Trump reportedly plans executive order against social media firms

US President Donald Trump will reportedly sign an executive order on Thursday that could threaten to penalise Facebook, Google and Twitter on their content moderation policies and practices in relation to alleged political bias. After Trump posed the threat on Twitter, the Washington Post reported more concrete details.

On the face of it, the executive order is a stunning action given Trump was riled by Twitter marking two of his tweets as fact checked after Trump posted misinformation about mail-in ballots. In the space of a working week, the President will seemingly try and crack down on the social platforms that he and his campaign so rely on, arguing that fact-checks against his Republican agenda prove Democratic bias.

Twitter has struggled to uniformly police its sprawling platform, choosing on Tuesday to fact-check the President for the first time. The move came after the company was criticised for not removing Trump’s baseless conspiracy tweet about an MSNBC host murdering his wife.

Given Trump has 80.3m Twitter followers and uses the platform extensively and seemingly without staff vetting, it’s a bold move. Trump will not like the idea of Twitter, a private company, move to fact-check his outlandish claims; claims and statements he has been able to make with no consequence from the owners of the platform.

Trump’s 2016 Presidential campaign famously used Facebook advertising to influence votes. An executive order of the kind rumoured may well be to stop Facebook potentially blocking some of the supposedly nefarious tactics of that campaign in the 2020 campaign going on now.

Trump’s argument is likely to be that ‘big tech’ is liberal minded and that fact-checking him is paramount to censorship of conservative values – a view that will ring true with and enrage his voters, a tactic he uses frequently to assert control over media narrative.

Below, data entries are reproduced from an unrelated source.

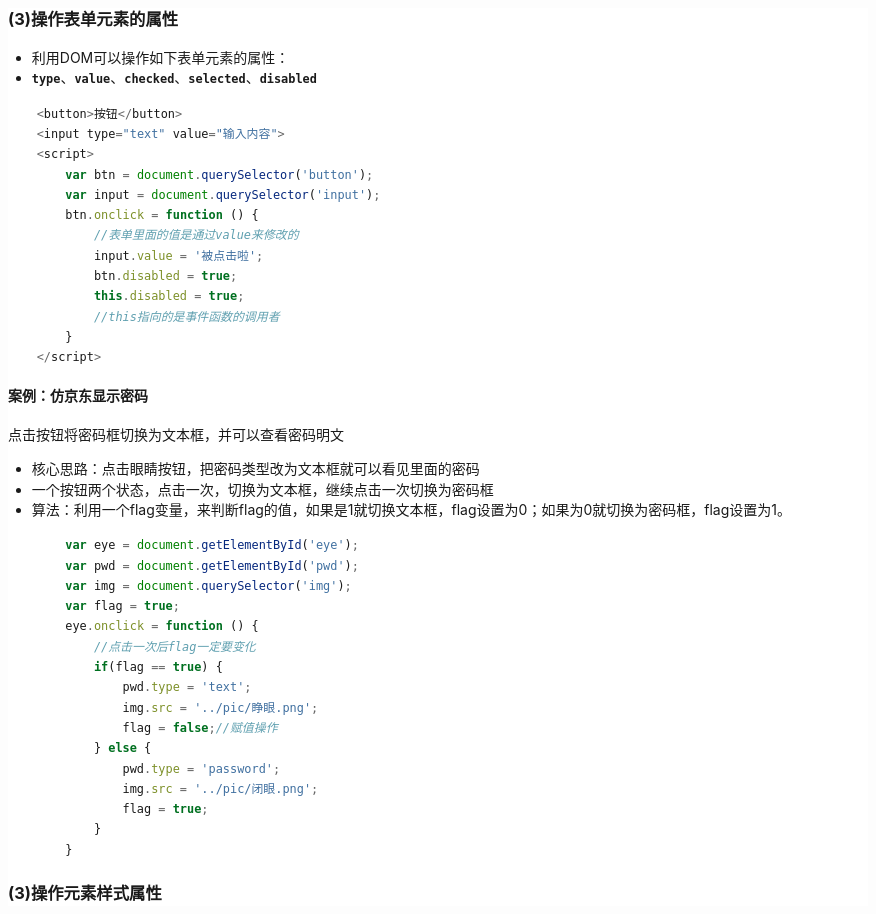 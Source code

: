 

### (3)操作表单元素的属性

+ 利用DOM可以操作如下表单元素的属性：
+ **`type`**、**`value`**、**`checked`**、**`selected`**、**`disabled`**

```js
	<button>按钮</button>
    <input type="text" value="输入内容">
    <script>
        var btn = document.querySelector('button');
        var input = document.querySelector('input');
        btn.onclick = function () {
            //表单里面的值是通过value来修改的
            input.value = '被点击啦';
            btn.disabled = true;
            this.disabled = true;
            //this指向的是事件函数的调用者
        }
    </script>
```



#### 案例：仿京东显示密码

点击按钮将密码框切换为文本框，并可以查看密码明文

+ 核心思路：点击眼睛按钮，把密码类型改为文本框就可以看见里面的密码
+ 一个按钮两个状态，点击一次，切换为文本框，继续点击一次切换为密码框
+ 算法：利用一个flag变量，来判断flag的值，如果是1就切换文本框，flag设置为0；如果为0就切换为密码框，flag设置为1。

```js
		var eye = document.getElementById('eye');
        var pwd = document.getElementById('pwd');
        var img = document.querySelector('img');
        var flag = true;
        eye.onclick = function () {
            //点击一次后flag一定要变化
            if(flag == true) {
                pwd.type = 'text';
                img.src = '../pic/睁眼.png';
                flag = false;//赋值操作
            } else {
                pwd.type = 'password';
                img.src = '../pic/闭眼.png';
                flag = true;
            }
        }
```



### (3)操作元素样式属性
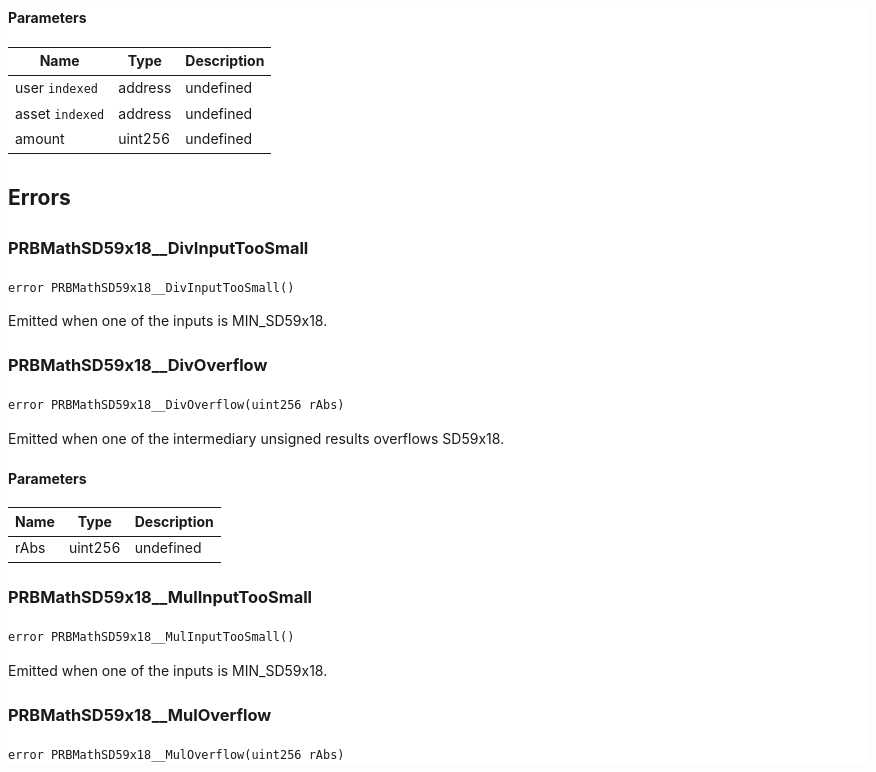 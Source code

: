

#### Parameters

| Name | Type | Description |
|---|---|---|
| user `indexed` | address | undefined |
| asset `indexed` | address | undefined |
| amount  | uint256 | undefined |



## Errors

### PRBMathSD59x18__DivInputTooSmall

```solidity
error PRBMathSD59x18__DivInputTooSmall()
```

Emitted when one of the inputs is MIN_SD59x18.




### PRBMathSD59x18__DivOverflow

```solidity
error PRBMathSD59x18__DivOverflow(uint256 rAbs)
```

Emitted when one of the intermediary unsigned results overflows SD59x18.



#### Parameters

| Name | Type | Description |
|---|---|---|
| rAbs | uint256 | undefined |

### PRBMathSD59x18__MulInputTooSmall

```solidity
error PRBMathSD59x18__MulInputTooSmall()
```

Emitted when one of the inputs is MIN_SD59x18.




### PRBMathSD59x18__MulOverflow

```solidity
error PRBMathSD59x18__MulOverflow(uint256 rAbs)
```
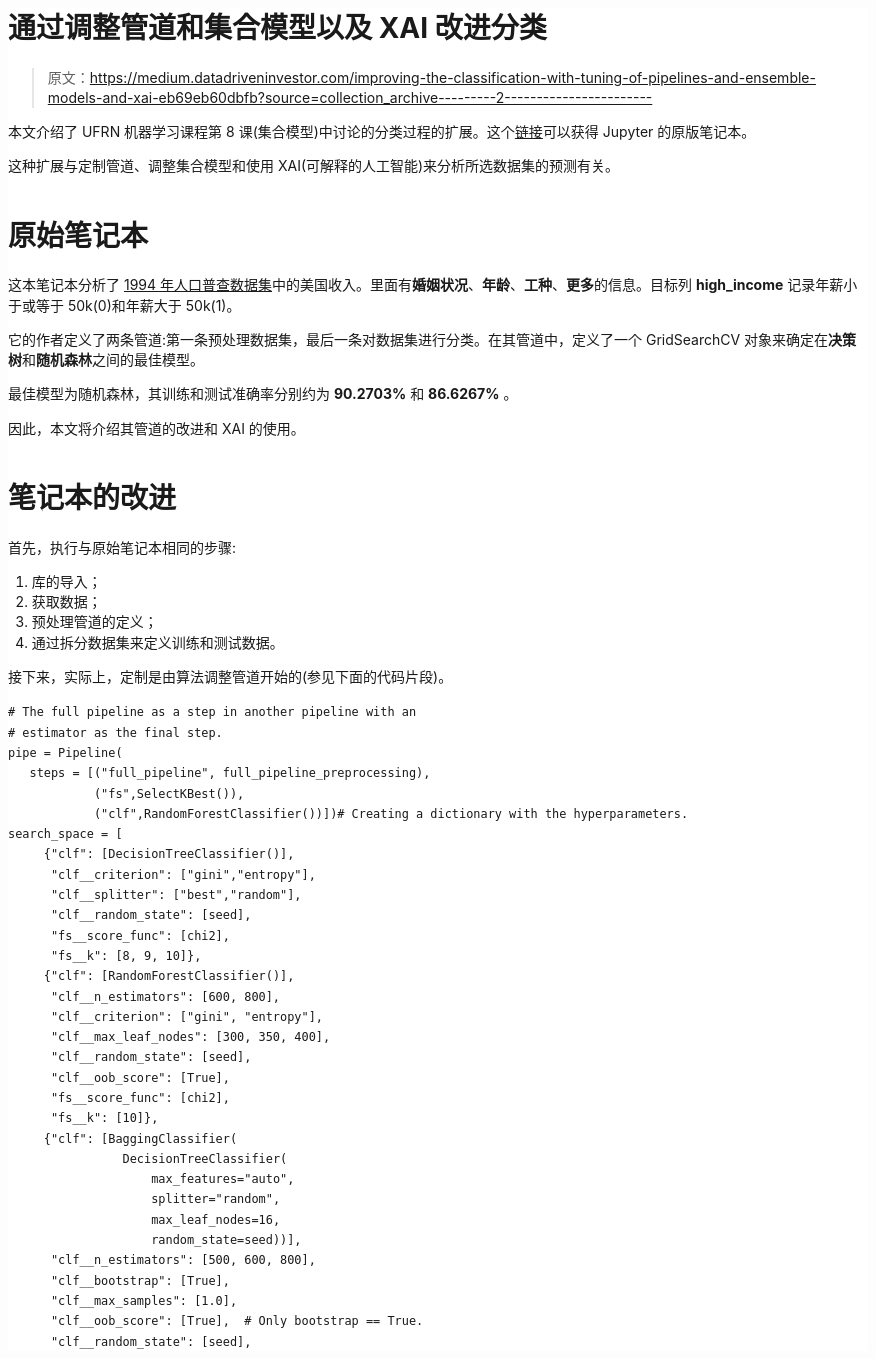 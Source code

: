 # 通过调整管道和集合模型以及 XAI 改进分类

> 原文：<https://medium.datadriveninvestor.com/improving-the-classification-with-tuning-of-pipelines-and-ensemble-models-and-xai-eb69eb60dbfb?source=collection_archive---------2----------------------->

本文介绍了 UFRN 机器学习课程第 8 课(集合模型)中讨论的分类过程的扩展。这个[链接](https://github.com/ivanovitchm/EEC1509_Machine_Learning_2019_2/blob/master/Lesson%2308/Lesson_08_Ensemble_Learning_I.ipynb)可以获得 Jupyter 的原版笔记本。

这种扩展与定制管道、调整集合模型和使用 XAI(可解释的人工智能)来分析所选数据集的预测有关。

# 原始笔记本

这本笔记本分析了 [1994 年人口普查数据集](http://archive.ics.uci.edu/ml/datasets/Adult)中的美国收入。里面有**婚姻状况**、**年龄**、**工种**、**更多**的信息。目标列 **high_income** 记录年薪小于或等于 50k(0)和年薪大于 50k(1)。

它的作者定义了两条管道:第一条预处理数据集，最后一条对数据集进行分类。在其管道中，定义了一个 GridSearchCV 对象来确定在**决策树**和**随机森林**之间的最佳模型。

最佳模型为随机森林，其训练和测试准确率分别约为 **90.2703%** 和 **86.6267%** 。

因此，本文将介绍其管道的改进和 XAI 的使用。

# 笔记本的改进

首先，执行与原始笔记本相同的步骤:

1.  库的导入；
2.  获取数据；
3.  预处理管道的定义；
4.  通过拆分数据集来定义训练和测试数据。

接下来，实际上，定制是由算法调整管道开始的(参见下面的代码片段)。

```
# The full pipeline as a step in another pipeline with an
# estimator as the final step.
pipe = Pipeline(
   steps = [("full_pipeline", full_pipeline_preprocessing),
            ("fs",SelectKBest()),
            ("clf",RandomForestClassifier())])# Creating a dictionary with the hyperparameters.
search_space = [
     {"clf": [DecisionTreeClassifier()],
      "clf__criterion": ["gini","entropy"],
      "clf__splitter": ["best","random"],
      "clf__random_state": [seed],
      "fs__score_func": [chi2],
      "fs__k": [8, 9, 10]},
     {"clf": [RandomForestClassifier()],
      "clf__n_estimators": [600, 800],
      "clf__criterion": ["gini", "entropy"],
      "clf__max_leaf_nodes": [300, 350, 400],
      "clf__random_state": [seed],
      "clf__oob_score": [True],
      "fs__score_func": [chi2],
      "fs__k": [10]},
     {"clf": [BaggingClassifier(
                DecisionTreeClassifier(
                    max_features="auto",
                    splitter="random",
                    max_leaf_nodes=16,
                    random_state=seed))],
      "clf__n_estimators": [500, 600, 800],
      "clf__bootstrap": [True],
      "clf__max_samples": [1.0],
      "clf__oob_score": [True],  # Only bootstrap == True.
      "clf__random_state": [seed],
```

Trump wrongly claimed that Twitter fact-checking him is against free speech, because Twitter did not take down the posts but merely pointed people towards journalistic proof to the contrary. But given Twitter has been slow and indecisive about how to combat misinformation on its platform for years, not least with the President, it looks as though this episode will play out painfully for all involved as Trump takes on the very tech platform he relies on most to hold influence over his voters and the news agenda.

You couldn’t make it up.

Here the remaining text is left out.